It is well known that the decimal number system significantly simplified the calculations. This served as a revolutionary impetus for technological progress. After the invention of infinite decimal fractions, it acquired the status of a universal number system. The binary number system is the basis of modern technological progress. The areas of its application are computer facilities and information technology. To date, they are implemented on the basis of nanoelectronics.

The development of technological progress stimulates both the growth of the computational need and the improvement of computations in solving new problems. For example, the development of astronomy and navigation in the 16th century stimulated the growth of computational needs. As a result, the logarithm appeared, as a means of reducing the complexity of multiplicative operations.

The work was supported by the Russian Science Foundation, grant N 17-71-10043

The rapid growth of computing needs in the XX century has aggravated new problems in the field of computing technologies. The key ones are:

- acceleration of calculations due to the parallelism of programs and machine codes, streaming calculations;
- fault tolerance due to self-correction, i.e. detection and correction of errors in the calculation process, including for systems of long-term autonomous existence;
- the accuracy of real calculations in a limited machine bit capacity.

However, their effective solution is almost impossible at the level of computer codes of traditional arithmetic. The reason is the inter-digit relationship of positional numbers. Redundancy is used to improve the reliability of the calculations. Its drawback is a multiple increase in hardware costs. To work with real numbers, the de facto standard is the floating point [1]

$$x = (-1)^{sign} \cdot 2^{E-bias} \cdot (1 + \frac{M}{2^f})$$
(1)

where sign is the sign of the number,  $2^{E-bias}$  is the exponent with bias as 127 for single precision and 1023 for double precision, M is the mantissa in the normalized form, and f is the width of the mantissa. In this case, rounding in the calculation process reduces the accuracy of calculations. As a result, this can lead to an erroneous result of the calculations.

The mentioned problems concern all known universal processors available in the market of high-performance computing. Solutions of leading companies Intel, AMD, NVIDIA and several others are based on positional floating-point arithmetic. Thus, to effectively solve the above problems, the development of a new computer account system is urgent.

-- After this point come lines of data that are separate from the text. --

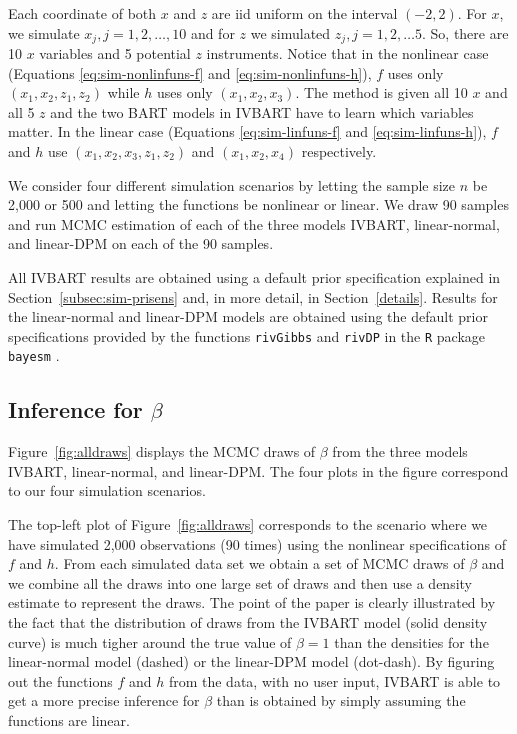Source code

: Each coordinate of both $x$ and $z$ are iid uniform on the interval $(-2,2)$.
For $x$, we simulate $x_j, j=1,2,\ldots,10$ and for $z$ we simulated $z_j, j=1,2, \ldots 5$.
So, there are 10 $x$ variables and 5 potential $z$ instruments.
Notice that in the nonlinear case (Equations  \ref{eq:sim-nonlinfuns-f} and \ref{eq:sim-nonlinfuns-h}),
$f$ uses only $(x_1,x_2,z_1,z_2)$ while $h$ uses only $(x_1,x_2,x_3)$.
The method is given all 10 $x$ and all 5 $z$ and the two BART models in IVBART have to learn which variables matter.
In the linear case (Equations \ref{eq:sim-linfuns-f} and \ref{eq:sim-linfuns-h}),
$f$ and $h$ use $(x_1,x_2,x_3,z_1,z_2)$ and $(x_1,x_2,x_4)$ respectively.

We consider four different simulation scenarios by letting the sample
size $n$ be 2,000 or 500 and letting the functions be nonlinear or
linear.  We draw 90 samples and run MCMC estimation of each of the
three models IVBART, linear-normal, and linear-DPM on each of the 90
samples.

All IVBART results are obtained using a default prior specification
explained in Section~\ref{subsec:sim-prisens} and, in more detail, in
Section~\ref{details}.  Results for the linear-normal and linear-DPM
models are obtained using the default prior specifications provided by
the functions \texttt{rivGibbs} and \texttt{rivDP} in the \texttt{R}
package \texttt{bayesm} \citep{RPbayesm}.

\subsection{Inference for $\beta$}\label{subsec:sim-beta-inf}

Figure~\ref{fig:alldraws} displays the MCMC draws of $\beta$ from the three models
IVBART, linear-normal, and linear-DPM.
The four plots in the figure correspond to our four simulation scenarios.

The top-left plot of Figure~\ref{fig:alldraws}  corresponds to the scenario where we have simulated 2,000 observations (90 times) using
the nonlinear specifications of $f$ and $h$.
From each simulated data set we obtain a set of MCMC draws of $\beta$ and we combine all the draws into one large
set of draws and then use a density estimate to represent the draws.
The point of the paper is clearly illustrated by the  fact that the distribution of draws
from the IVBART model (solid density curve) is much tigher around the true value of $\beta=1$ than
the densities for the linear-normal model (dashed) or the linear-DPM model (dot-dash).
By figuring out the functions $f$ and $h$ from the data, with no user input, IVBART is able to get
a more precise inference for $\beta$ than is obtained by simply assuming the functions are linear.

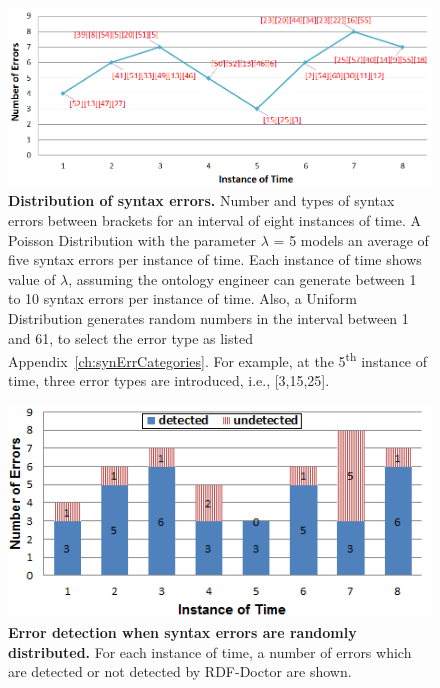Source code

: \begin{figure}[ht]
	\begin{center}
		\includegraphics[scale=0.55,angle=0]{images/Experiment02-01.png}
		\setlength\belowcaptionskip{-5mm}
		\caption{\textbf{Distribution of syntax errors.} Number and types of syntax errors between brackets for an interval of eight instances of time. 
		A Poisson Distribution with the parameter $\lambda$ = 5 models an average of five syntax errors per instance of time. 
		Each instance of time shows value of $\lambda$, assuming the ontology engineer can generate between 1 to 10 syntax errors per instance of time. 
		Also, a Uniform Distribution generates random numbers in the interval between 1 and 61, to select the error type as listed Appendix~\ref{ch:synErrCategories}. 
		For example, at the 5\textsuperscript{th} instance of time, three error types are introduced, i.e., [3,15,25].} 
		\label{Fig:experiment2}
	\end{center}
\end{figure}


	\begin{figure}[ht]
	\begin{center}
		\includegraphics[scale=1,angle=0]{images/Experiment02-02.png}
		\caption{\textbf{Error detection when syntax errors are randomly distributed.} 
		For each instance of time, a number of errors which are detected or not detected by RDF-Doctor are shown.
		} 
		\label{Fig:Experiment02-02}
	\end{center}
\end{figure}

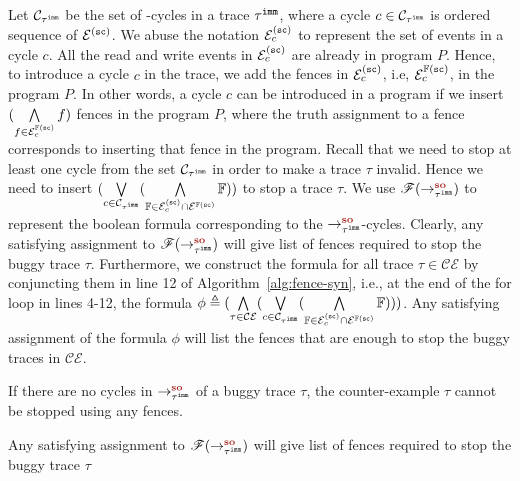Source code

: Let $ \mathcal{C}_{{\tau}^{\mathtt{imm}}} $ be the set of \lso-cycles in a trace $ {\tau}^{\mathtt{imm}} $, 
where a cycle $ c \in \mathcal{C}_{{\tau}^{\mathtt{imm}}} $ is ordered sequence of 
$ \mathcal{E}^{(\texttt{sc})} $. We abuse the notation $\mathcal{E}^{(\texttt{sc})}_c$ to 
represent the set of events in a cycle $ c $. 
All the read and write events in $\mathcal{E}^{(\texttt{sc})}_c$ are already in program $ P $. 
Hence, to introduce a cycle $ c $ in the trace, we add the fences in $\mathcal{E}^{(\texttt{sc})}_c$, i.e, 
$\mathcal{E}^{\mathbb{F}(\texttt{sc})}_c$, in the program $ P $.
In other words, a cycle $ c $ can be introduced in a program if we insert 
$ (\bigwedge\limits_{f \in \mathcal{E}^{\mathbb{F}(\texttt{sc})}_c} f)$ fences in the program $ P $, 
where the truth assignment to a fence corresponds to inserting that fence 
in the program.
Recall that we need to stop at least one cycle from the set 
$ \mathcal{C}_{{\tau}^{\mathtt{imm}}} $ in order to make a trace $ \tau $ invalid.
Hence we need to insert $ (\bigvee\limits_{c \in \mathcal{C}_{{\tau}^{\mathtt{imm}}}} (\bigwedge\limits_{{\mathbb{F}} \in \mathcal{E}^{(\texttt{sc})}_c \cap 
\mathcal{E}^{\mathbb{F}(\texttt{sc})}} {\mathbb{F}})) $ to stop a trace $ \tau $. 
We use $\formula{\so{\imm{\tau}}{}{}}$ to represent the boolean formula 
corresponding to the $ \so{\imm{\tau}}{}{} $-cycles.
Clearly, any satisfying assignment to $ \formula{\so{\imm{\tau}}{}{}} $ 
will give list of fences required to stop the buggy trace $ \tau $.
%
Furthermore, we construct the formula for all trace 
$ \tau \in \mathcal{CE} $ by conjuncting them in 
line 12 of Algorithm~\ref{alg:fence-syn}, i.e., 
at the end of the for loop in lines 4-12, the formula 
$ \phi \triangleq (\bigwedge\limits_{\tau \in \mathcal{CE}} 
(\bigvee\limits_{c \in \mathcal{C}_{{\tau}^{\mathtt{imm}}}} 
(\bigwedge\limits_{{\mathbb{F}} \in \mathcal{E}^{(\texttt{sc})}_c \cap \mathcal{E}^{\mathbb{F}(\texttt{sc})}} {\mathbb{F}}))) $.
Any satisfying assignment of the formula $\phi$ will list the fences that 
are enough to stop the buggy traces in $ \mathcal{CE} $.


\begin{lemma}
	If there are no cycles in $\so{\imm{\tau}}{}{}$ of a buggy trace 
	$\tau$, the counter-example $ \tau $ cannot be stopped using any \cc 
	fences.
\end{lemma}

\begin{theorem}
	Any satisfying assignment to $ \formula{\so{\imm{\tau}}{}{}} $ 
	will give list of fences required to stop the buggy trace $ \tau $
\end{theorem}


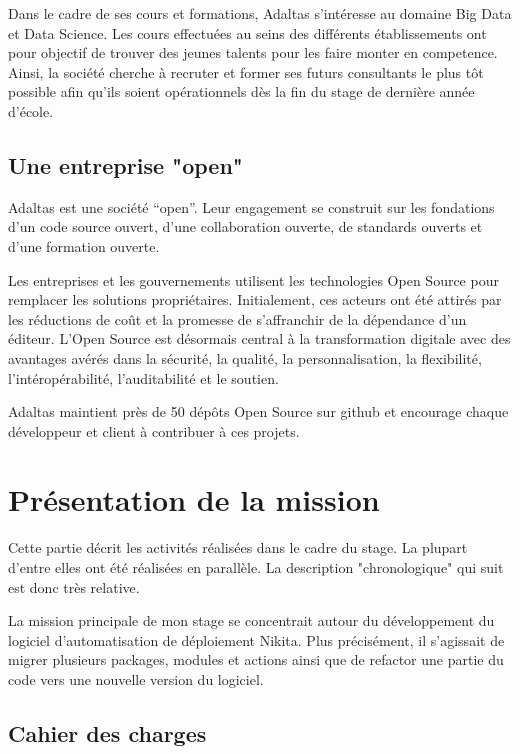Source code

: \documentclass[12pt, french]{report}
\begin{document}
Dans le cadre de ses cours et formations, Adaltas s'intéresse au domaine Big Data et Data Science. Les cours effectuées au seins des différents établissements ont pour objectif de trouver des jeunes talents pour les faire monter en competence. Ainsi, la société cherche à recruter et former ses futurs consultants le plus tôt possible afin qu'ils soient opérationnels dès la fin du stage de dernière année d'école.

\section{Une entreprise "open"}

Adaltas est une société “open”. Leur engagement se construit sur les fondations d’un code source ouvert, d’une collaboration ouverte, de standards ouverts et d’une formation ouverte.

Les entreprises et les gouvernements utilisent les technologies Open Source pour remplacer les solutions propriétaires. Initialement, ces acteurs ont été attirés par les réductions de coût et la promesse de s’affranchir de la dépendance d’un éditeur. L’Open Source est désormais central à la transformation digitale avec des avantages avérés dans la sécurité, la qualité, la personnalisation, la flexibilité, l’intéropérabilité, l’auditabilité et le soutien.

Adaltas maintient près de 50 dépôts Open Source sur \gls{github} et encourage chaque développeur et client à contribuer à ces projets.

\chapter{Présentation de la mission}

Cette partie décrit les activités réalisées dans le cadre du stage. La plupart d'entre elles ont été réalisées en parallèle. La description "chronologique" qui suit est donc très relative.

La mission principale de mon stage se concentrait autour du développement du logiciel d'automatisation de déploiement Nikita. Plus précisément, il s'agissait de migrer plusieurs packages, modules et actions ainsi que de refactor une partie du code vers une nouvelle version du logiciel.

\section{Cahier des charges}
\end{document}
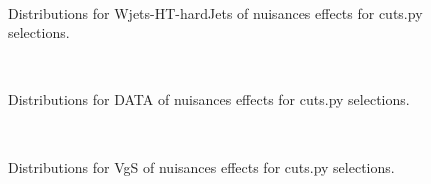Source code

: \begin{figure}[htbp]  
\centering 
\\ 
\caption{ 
   Distributions for Wjets-HT-hardJets of nuisances effects for cuts.py selections.
} 
\label{fig:Wjets_HT_hardJets_cuts.py} 
\end{figure} 




\begin{figure}[htbp]  
\centering 
\\ 
\caption{ 
   Distributions for DATA of nuisances effects for cuts.py selections.
} 
\label{fig:DATA_cuts.py} 
\end{figure} 




\begin{figure}[htbp]  
\centering 
\\ 
\caption{ 
   Distributions for VgS of nuisances effects for cuts.py selections.
} 
\label{fig:VgS_cuts.py} 
\end{figure} 



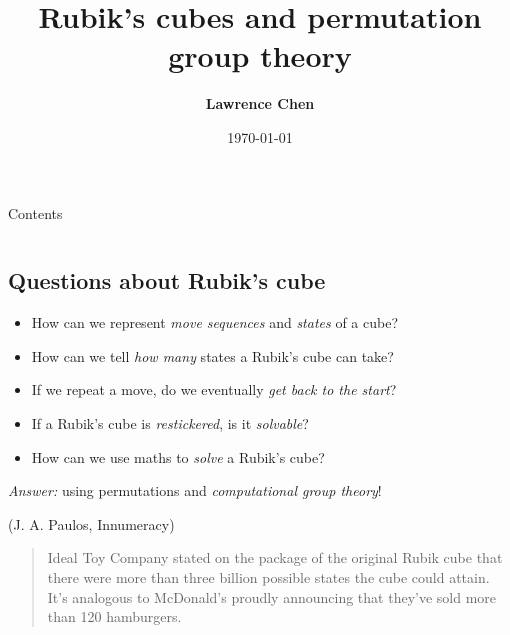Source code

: \documentclass{beamer}
\title{\textbf{Rubik's cubes and permutation group theory}}
\author{\textbf{Lawrence Chen}}
\institute{\textbf{Honours presentation}}
\date{\today}
\begin{document}
\begin{frame}
    \titlepage
\end{frame}

\begin{frame}{Contents}
    \begin{columns}[t]
        \begin{column}{.5\textwidth}
            \tableofcontents[sections={1-2}]
        \end{column}
        \begin{column}{.5\textwidth}
            \tableofcontents[sections={3-4}]
        \end{column}
    \end{columns}
\end{frame}

\subsection{Questions about Rubik's cube}

\begin{slide}
    \begin{itemize}
        \item How can we represent \textit{move sequences} and \textit{states} of a cube? \pause
        \item How can we tell \textit{how many} states a Rubik's cube can take? \pause
        \item If we repeat a move, do we eventually \textit{get back to the start}? \pause
        \item If a Rubik's cube is \textit{restickered}, is it \textit{solvable}? \pause
        \item How can we use maths to \textit{solve} a Rubik's cube? \pause
    \end{itemize}

    \textit{Answer:} using permutations and \textit{computational group theory}! \pause

    \begin{alertblock}{(J. A. Paulos, Innumeracy)}
        \vspace{4pt}
        \begin{quotation}
            Ideal Toy Company stated on the package of the original Rubik cube that there were more than three billion possible states the cube could attain. It's analogous to McDonald's proudly announcing that they've sold more than 120 hamburgers.
        \end{quotation}
    \end{alertblock}
\end{slide}
\end{document}
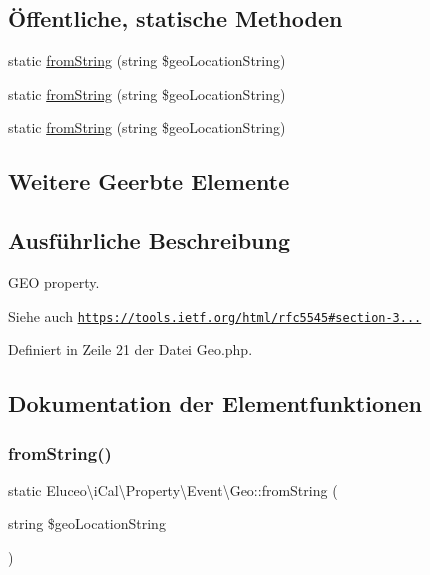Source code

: \subsection*{Öffentliche, statische Methoden}
\begin{DoxyCompactItemize}
\item 
static \mbox{\hyperlink{class_eluceo_1_1i_cal_1_1_property_1_1_event_1_1_geo_a8610d5433703bb05b2f1e48a44b93a81}{from\+String}} (string \$geo\+Location\+String)
\item 
static \mbox{\hyperlink{class_eluceo_1_1i_cal_1_1_property_1_1_event_1_1_geo_a8610d5433703bb05b2f1e48a44b93a81}{from\+String}} (string \$geo\+Location\+String)
\item 
static \mbox{\hyperlink{class_eluceo_1_1i_cal_1_1_property_1_1_event_1_1_geo_a8610d5433703bb05b2f1e48a44b93a81}{from\+String}} (string \$geo\+Location\+String)
\end{DoxyCompactItemize}
\subsection*{Weitere Geerbte Elemente}


\subsection{Ausführliche Beschreibung}
G\+EO property.

\begin{DoxySeeAlso}{Siehe auch}
\href{https://tools.ietf.org/html/rfc5545#section-3.8.1.6}{\tt https\+://tools.\+ietf.\+org/html/rfc5545\#section-\/3...} 
\end{DoxySeeAlso}


Definiert in Zeile 21 der Datei Geo.\+php.



\subsection{Dokumentation der Elementfunktionen}
\mbox{\label{class_eluceo_1_1i_cal_1_1_property_1_1_event_1_1_geo_a8610d5433703bb05b2f1e48a44b93a81}} 
\subsubsection{\texorpdfstring{from\+String()}{fromString()}\hspace{0.1cm}{\footnotesize\ttfamily [1/3]}}
{\footnotesize\ttfamily static Eluceo\textbackslash{}i\+Cal\textbackslash{}\+Property\textbackslash{}\+Event\textbackslash{}\+Geo\+::from\+String (\begin{DoxyParamCaption}\item[{string}]{\$geo\+Location\+String }\end{DoxyParamCaption})\hspace{0.3cm}{\ttfamily [static]}}

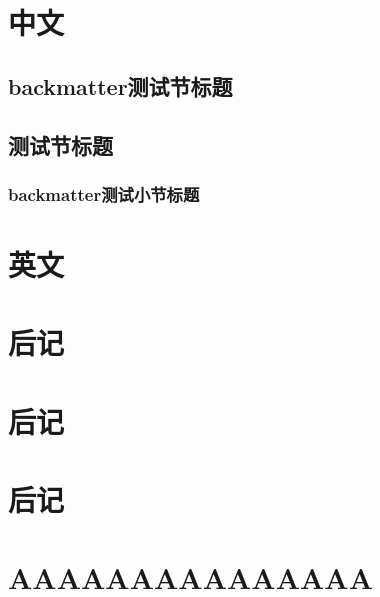 \documentclass[color=green]{textbook-cn}%
\begin{document}
\begin{Appendix}

\chapter[PPPPPLLL]{中文}
\thepart\zhlipsum

\section{backmatter测试节标题}
\section{测试节标题}

\subsection{backmatter测试小节标题}


\begin{Definition}[定义名称]
	\lipsum[2]
\end{Definition}




\chapter{英文}
\zhlipsum
\end{Appendix}



\chapter{后记}
\thechapter
\zhlipsum\zhlipsum


\begin{Definition}[定义名称]
	\lipsum[1]
\end{Definition}




\chapter[我爱你]{后记}
\thechapter
\zhlipsum\zhlipsum
\chapter*{后记}



\chapter*[我讨厌你]{AAAAAAAAAAAAAAA}
\zhlipsum\zhlipsum
\end{document}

One of the applicants is the residue logarithmic number system [2]. It combines two-level coding of numbers. One of the levels is the residue number system (RNS) in the basis of modular arithmetic. Another level is the logarithmic number system (LNS). The subject of study is a parallel-pipelined coprocessor implementing the proposed calculation methods. As a result of the research and development new scientific and technical solutions are proposed that implement the proposed methods of data computation and coding. Let us consider them in more detail.

### 1.1 Residue number system

The foundations of modular arithmetic were proposed more than half a century ago. Scientific papers by I.Ya. Akushsky, D.I. Yuditsky, N.I. Chervyakov, V.S. Knyazkov, Garner H., Omondi A. are devoted to this direction [3-6].

The objectives of transition to RNS are:

- to increase the speed of residue operations (addition, multiplication) due to the parallel processing of each digit of a number from the basis of modules  $\{p_1, p_2, ..., p_n\}$ ;
- to increase the reliability of calculations due to self-correction of machine codes when the basis is extended by the control modules  $\{p_1, p_2, ..., p_{n+k}\};$

where n and k are the numbers of bases of the main and reference ranges, respectively. To date, there are very few completed technical solutions that operate with the use of RNS. One of them is a modular processor, which operates on the basis of artificial neural networks. It was developed in Stavropol, Russia in 2005 [3].

The limiting factor is the slow (sequential) execution of non-residue operations. They are:

- division, and hence, scaling;

- formation of an overflow indication;
- translation from one number system to another.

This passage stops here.